→ **WORK ITEM**
From the first record to the last, write each one out again exactly.

→ **SUPPLIED RECORDS**
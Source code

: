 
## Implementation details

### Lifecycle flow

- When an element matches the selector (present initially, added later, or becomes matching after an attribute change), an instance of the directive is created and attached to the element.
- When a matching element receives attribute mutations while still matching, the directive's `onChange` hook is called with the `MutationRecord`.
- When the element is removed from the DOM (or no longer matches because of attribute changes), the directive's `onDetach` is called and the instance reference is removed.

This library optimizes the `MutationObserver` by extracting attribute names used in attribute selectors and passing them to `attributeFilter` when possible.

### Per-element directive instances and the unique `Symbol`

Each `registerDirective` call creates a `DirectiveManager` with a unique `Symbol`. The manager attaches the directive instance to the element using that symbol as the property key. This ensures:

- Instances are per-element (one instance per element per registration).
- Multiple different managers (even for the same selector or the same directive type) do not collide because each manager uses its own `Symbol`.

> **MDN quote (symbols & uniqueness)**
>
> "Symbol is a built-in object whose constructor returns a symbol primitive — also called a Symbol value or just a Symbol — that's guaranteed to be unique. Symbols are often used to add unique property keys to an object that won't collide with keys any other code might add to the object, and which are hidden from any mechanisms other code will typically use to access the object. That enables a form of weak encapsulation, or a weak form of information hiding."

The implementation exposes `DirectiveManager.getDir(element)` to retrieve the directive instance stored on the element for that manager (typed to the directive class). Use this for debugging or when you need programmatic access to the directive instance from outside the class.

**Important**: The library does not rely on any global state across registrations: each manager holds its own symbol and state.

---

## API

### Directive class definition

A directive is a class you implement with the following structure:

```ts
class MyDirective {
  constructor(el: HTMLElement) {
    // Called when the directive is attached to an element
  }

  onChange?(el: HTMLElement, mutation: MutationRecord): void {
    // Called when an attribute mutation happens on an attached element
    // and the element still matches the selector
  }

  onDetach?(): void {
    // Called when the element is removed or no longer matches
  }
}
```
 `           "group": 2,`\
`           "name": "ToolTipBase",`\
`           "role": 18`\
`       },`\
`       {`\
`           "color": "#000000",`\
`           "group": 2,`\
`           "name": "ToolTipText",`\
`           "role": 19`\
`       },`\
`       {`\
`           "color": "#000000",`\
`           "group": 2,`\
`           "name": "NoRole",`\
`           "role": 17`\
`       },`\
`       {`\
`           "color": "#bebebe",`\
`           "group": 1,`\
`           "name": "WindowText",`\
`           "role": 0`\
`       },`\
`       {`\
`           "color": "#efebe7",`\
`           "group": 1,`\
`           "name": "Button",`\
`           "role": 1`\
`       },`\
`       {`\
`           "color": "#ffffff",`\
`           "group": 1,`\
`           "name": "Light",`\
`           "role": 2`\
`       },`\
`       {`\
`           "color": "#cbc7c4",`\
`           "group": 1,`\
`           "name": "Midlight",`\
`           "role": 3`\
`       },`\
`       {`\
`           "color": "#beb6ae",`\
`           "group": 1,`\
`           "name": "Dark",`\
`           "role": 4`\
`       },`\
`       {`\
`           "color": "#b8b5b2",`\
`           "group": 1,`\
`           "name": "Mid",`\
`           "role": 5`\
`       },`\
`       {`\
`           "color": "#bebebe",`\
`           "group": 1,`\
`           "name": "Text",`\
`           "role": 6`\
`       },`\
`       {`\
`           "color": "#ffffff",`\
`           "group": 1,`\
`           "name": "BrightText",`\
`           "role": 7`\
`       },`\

→ **YOUR RESPONSE**
Source code

: 
## Implementation details

### Lifecycle flow

- When an element matches the selector (present initially, added later, or becomes matching after an attribute change), an instance of the directive is created and attached to the element.
- When a matching element receives attribute mutations while still matching, the directive's `onChange` hook is called with the `MutationRecord`.
- When the element is removed from the DOM (or no longer matches because of attribute changes), the directive's `onDetach` is called and the instance reference is removed.

This library optimizes the `MutationObserver` by extracting attribute names used in attribute selectors and passing them to `attributeFilter` when possible.

### Per-element directive instances and the unique `Symbol`

Each `registerDirective` call creates a `DirectiveManager` with a unique `Symbol`. The manager attaches the directive instance to the element using that symbol as the property key. This ensures:

- Instances are per-element (one instance per element per registration).
- Multiple different managers (even for the same selector or the same directive type) do not collide because each manager uses its own `Symbol`.

> **MDN quote (symbols & uniqueness)**
>
> "Symbol is a built-in object whose constructor returns a symbol primitive — also called a Symbol value or just a Symbol — that's guaranteed to be unique. Symbols are often used to add unique property keys to an object that won't collide with keys any other code might add to the object, and which are hidden from any mechanisms other code will typically use to access the object. That enables a form of weak encapsulation, or a weak form of information hiding."

The implementation exposes `DirectiveManager.getDir(element)` to retrieve the directive instance stored on the element for that manager (typed to the directive class). Use this for debugging or when you need programmatic access to the directive instance from outside the class.

**Important**: The library does not rely on any global state across registrations: each manager holds its own symbol and state.

---

## API

### Directive class definition

A directive is a class you implement with the following structure:

```ts
class MyDirective {
  constructor(el: HTMLElement) {
    // Called when the directive is attached to an element
  }

  onChange?(el: HTMLElement, mutation: MutationRecord): void {
    // Called when an attribute mutation happens on an attached element
    // and the element still matches the selector
  }

  onDetach?(): void {
    // Called when the element is removed or no longer matches
  }
}
```
 `           "group": 2,`\
`           "name": "ToolTipBase",`\
`           "role": 18`\
`       },`\
`       {`\
`           "color": "#000000",`\
`           "group": 2,`\
`           "name": "ToolTipText",`\
`           "role": 19`\
`       },`\
`       {`\
`           "color": "#000000",`\
`           "group": 2,`\
`           "name": "NoRole",`\
`           "role": 17`\
`       },`\
`       {`\
`           "color": "#bebebe",`\
`           "group": 1,`\
`           "name": "WindowText",`\
`           "role": 0`\
`       },`\
`       {`\
`           "color": "#efebe7",`\
`           "group": 1,`\
`           "name": "Button",`\
`           "role": 1`\
`       },`\
`       {`\
`           "color": "#ffffff",`\
`           "group": 1,`\
`           "name": "Light",`\
`           "role": 2`\
`       },`\
`       {`\
`           "color": "#cbc7c4",`\
`           "group": 1,`\
`           "name": "Midlight",`\
`           "role": 3`\
`       },`\
`       {`\
`           "color": "#beb6ae",`\
`           "group": 1,`\
`           "name": "Dark",`\
`           "role": 4`\
`       },`\
`       {`\
`           "color": "#b8b5b2",`\
`           "group": 1,`\
`           "name": "Mid",`\
`           "role": 5`\
`       },`\
`       {`\
`           "color": "#bebebe",`\
`           "group": 1,`\
`           "name": "Text",`\
`           "role": 6`\
`       },`\
`       {`\
`           "color": "#ffffff",`\
`           "group": 1,`\
`           "name": "BrightText",`\
`           "role": 7`\
`       },`\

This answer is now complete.